When the Senate reconvenes on Monday, its first legislative action will be to extend unemployment benefits for another three months. Unemployment benefits for people out of work for 99 weeks expired at the end of the year. The three month extension would cost $6.5 billion.
Sen. Dean Heller (R-NV) is, so far, the lone Republican supporter of the extension. His support means Majority Leader Sen. Harry Reid (D-NV) needs just 4 other GOP votes to invoke cloture and block a filibuster. Republicans want to offset the cost of the extension with cuts elsewhere in the budget. Republicans also want to review and reform the government’s job training programs.

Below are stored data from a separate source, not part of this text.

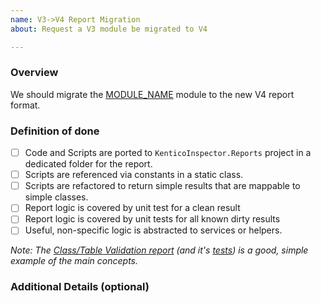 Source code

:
 ```yaml
---
name: V3->V4 Report Migration
about: Request a V3 module be migrated to V4

---
```


### Overview
We should migrate the [MODULE_NAME](LINK_TO_MODULE_CODE_FILE) module to the new V4 report format.

### Definition of done
- [ ] Code and Scripts are ported to `KenticoInspector.Reports` project in a dedicated folder for the report.
- [ ] Scripts are referenced via constants in a static class.
- [ ] Scripts are refactored to return simple results that are mappable to simple classes.
- [ ] Report logic is covered by unit test for a clean result
- [ ] Report logic is covered by unit tests for all known dirty results
- [ ] Useful, non-specific logic is abstracted to services or helpers.

_Note: The [Class/Table Validation report](https://github.com/Kentico/KInspector/tree/v4-dev/KenticoInspector.Reports/ClassTableValidation) (and it's [tests](https://github.com/Kentico/KInspector/blob/v4-dev/KenticoInspector.Reports.Tests/ClassTableValidationTests.cs)) is a good, simple example of the main concepts._

### Additional Details (optional)
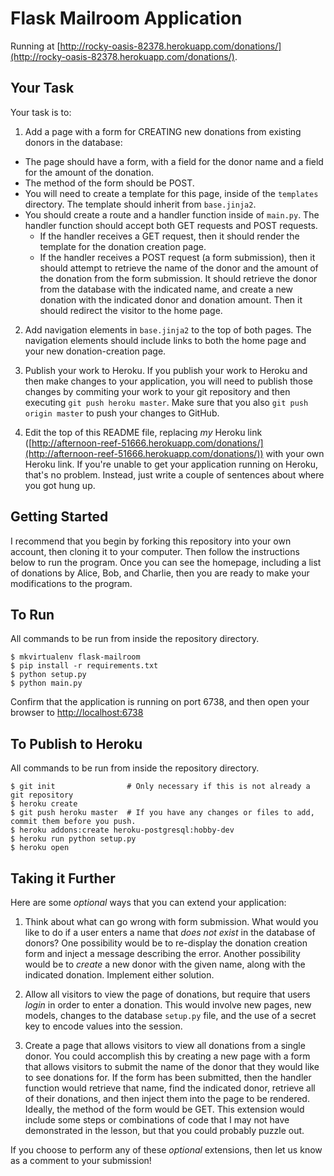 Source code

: # Flask Mailroom Application

Running at [http://rocky-oasis-82378.herokuapp.com/donations/](http://rocky-oasis-82378.herokuapp.com/donations/).

## Your Task

Your task is to:

1. Add a page with a form for CREATING new donations from existing donors in the database:
  * The page should have a form, with a field for the donor name and a field for the amount of the donation.
  * The method of the form should be POST.
  * You will need to create a template for this page, inside of the `templates` directory. The template should inherit from `base.jinja2`.
  * You should create a route and a handler function inside of `main.py`. The handler function should accept both GET requests and POST requests.
    * If the handler receives a GET request, then it should render the template for the donation creation page.
    * If the handler receives a POST request (a form submission), then it should attempt to retrieve the name of the donor and the amount of the donation from the form submission. It should retrieve the donor from the database with the indicated name, and create a new donation with the indicated donor and donation amount. Then it should redirect the visitor to the home page.

2. Add navigation elements in `base.jinja2` to the top of both pages. The navigation elements should include links to both the home page and your new donation-creation page.

3. Publish your work to Heroku. If you publish your work to Heroku and then make changes to your application, you will need to publish those changes by commiting your work to your git repository and then executing `git push heroku master`. Make sure that you also `git push origin master` to push your changes to GitHub.

4. Edit the top of this README file, replacing _my_ Heroku link ([http://afternoon-reef-51666.herokuapp.com/donations/](http://afternoon-reef-51666.herokuapp.com/donations/)) with your own Heroku link. If you're unable to get your application running on Heroku, that's no problem. Instead, just write a couple of sentences about where you got hung up.


## Getting Started

I recommend that you begin by forking this repository into your own account, then cloning it to your computer. Then follow the instructions below to run the program. Once you can see the homepage, including a list of donations by Alice, Bob, and Charlie, then you are ready to make your modifications to the program.

## To Run

All commands to be run from inside the repository directory.
```
$ mkvirtualenv flask-mailroom
$ pip install -r requirements.txt
$ python setup.py
$ python main.py
```

Confirm that the application is running on port 6738, and then open your browser to [http://localhost:6738](http://localhost:6738)

## To Publish to Heroku

All commands to be run from inside the repository directory.
```
$ git init                # Only necessary if this is not already a git repository
$ heroku create
$ git push heroku master  # If you have any changes or files to add, commit them before you push.
$ heroku addons:create heroku-postgresql:hobby-dev
$ heroku run python setup.py
$ heroku open
```

## Taking it Further

Here are some *optional* ways that you can extend your application:

1. Think about what can go wrong with form submission. What would you like to do if a user enters a name that _does not exist_ in the database of donors? One possibility would be to re-display the donation creation form and inject a message describing the error. Another possibility would be to _create_ a new donor with the given name, along with the indicated donation. Implement either solution.

2. Allow all visitors to view the page of donations, but require that users _login_ in order to enter a donation. This would involve new pages, new models, changes to the database `setup.py` file, and the use of a secret key to encode values into the session.

3. Create a page that allows visitors to view all donations from a single donor. You could accomplish this by creating a new page with a form that allows visitors to submit the name of the donor that they would like to see donations for. If the form has been submitted, then the handler function would retrieve that name, find the indicated donor, retrieve all of their donations, and then inject them into the page to be rendered. Ideally, the method of the form would be GET. This extension would include some steps or combinations of code that I may not have demonstrated in the lesson, but that you could probably puzzle out.

If you choose to perform any of these *optional* extensions, then let us know as a comment to your submission!

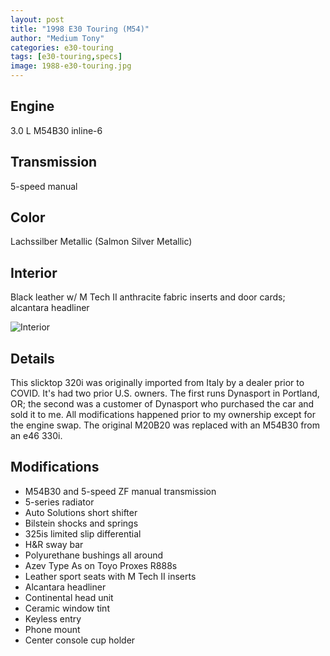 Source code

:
```yaml
---
layout: post
title: "1998 E30 Touring (M54)"
author: "Medium Tony"
categories: e30-touring
tags: [e30-touring,specs]
image: 1988-e30-touring.jpg
---
```

## Engine
3.0 L M54B30 inline-6

## Transmission
5-speed manual

## Color
Lachssilber Metallic (Salmon Silver Metallic)

## Interior
Black leather w/ M Tech II anthracite fabric inserts and door cards; alcantara headliner

![Interior](/assets/1988-e30-touring-interior.jpg)

## Details
This slicktop 320i was originally imported from Italy by a dealer prior to COVID. It's had two prior U.S. owners. The first runs Dynasport in Portland, OR; the second was a customer of Dynasport who purchased the car and sold it to me. All modifications happened prior to my ownership except for the engine swap. The original M20B20 was replaced with an M54B30 from an e46 330i.

## Modifications
* M54B30 and 5-speed ZF manual transmission
* 5-series radiator
* Auto Solutions short shifter
* Bilstein shocks and springs
* 325is limited slip differential
* H&R sway bar
* Polyurethane bushings all around
* Azev Type As on Toyo Proxes R888s
* Leather sport seats with M Tech II inserts
* Alcantara headliner
* Continental head unit
* Ceramic window tint
* Keyless entry
* Phone mount
* Center console cup holder
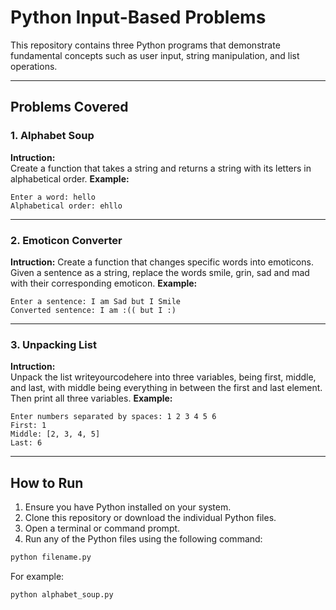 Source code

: # Python Input-Based Problems

This repository contains three Python programs that demonstrate fundamental concepts such as user input, string manipulation, and list operations.

---

## Problems Covered

### 1. Alphabet Soup

**Intruction:**  
Create a function that takes a string and returns a string with its letters in alphabetical order.
**Example:**
```
Enter a word: hello
Alphabetical order: ehllo
```

---

### 2. Emoticon Converter

**Intruction:** 
Create a function that changes specific words into emoticons. Given a sentence as a string, replace the words smile, grin, sad and mad with their corresponding emoticon.
**Example:**
```
Enter a sentence: I am Sad but I Smile
Converted sentence: I am :(( but I :)
```

---

### 3. Unpacking List

**Intruction:**  
Unpack the list writeyourcodehere into three variables, being first, middle, and last, with middle being everything in between the first and last element. Then print all three variables.
**Example:**
```
Enter numbers separated by spaces: 1 2 3 4 5 6
First: 1
Middle: [2, 3, 4, 5]
Last: 6
```

---

## How to Run

1. Ensure you have Python installed on your system.
2. Clone this repository or download the individual Python files.
3. Open a terminal or command prompt.
4. Run any of the Python files using the following command:
```bash
python filename.py
```

For example:
```bash
python alphabet_soup.py
```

States provide unemployment benefits for, generally, 26 weeks. During the depths of the recession, the federal government stepped in to extend benefits for those out of work more than 26 weeks. Since then, through a variety of programs, the federal government has been paying benefits to those unemployed for up to 99 weeks.
Congress didn’t extend the program before leaving for the holiday break. As a result, 1.3 million unemployed lost benefits at the end of the year. Additional unemployed will lose benefits in the coming months unless the program is extended. The White House estimates that just over 4 million unemployed would lose benefits at the end of 2014.
Knowing the Senate Republicans, Sen. Harry Reid (D-NV) will likely get the 4 votes he needs to overcome any filibuster. There is no indication, however, that the House will vote on an extension, without corresponding spending cuts.
The root of the problem, of course, is the fact that long-term unemployment benefits are even necessary. The need to provide financial support for individuals for almost 2 years, highlights the weakness of the overall economy. Democrats trumpeting of an extension of benefits is an attempt to distract attention from that reality.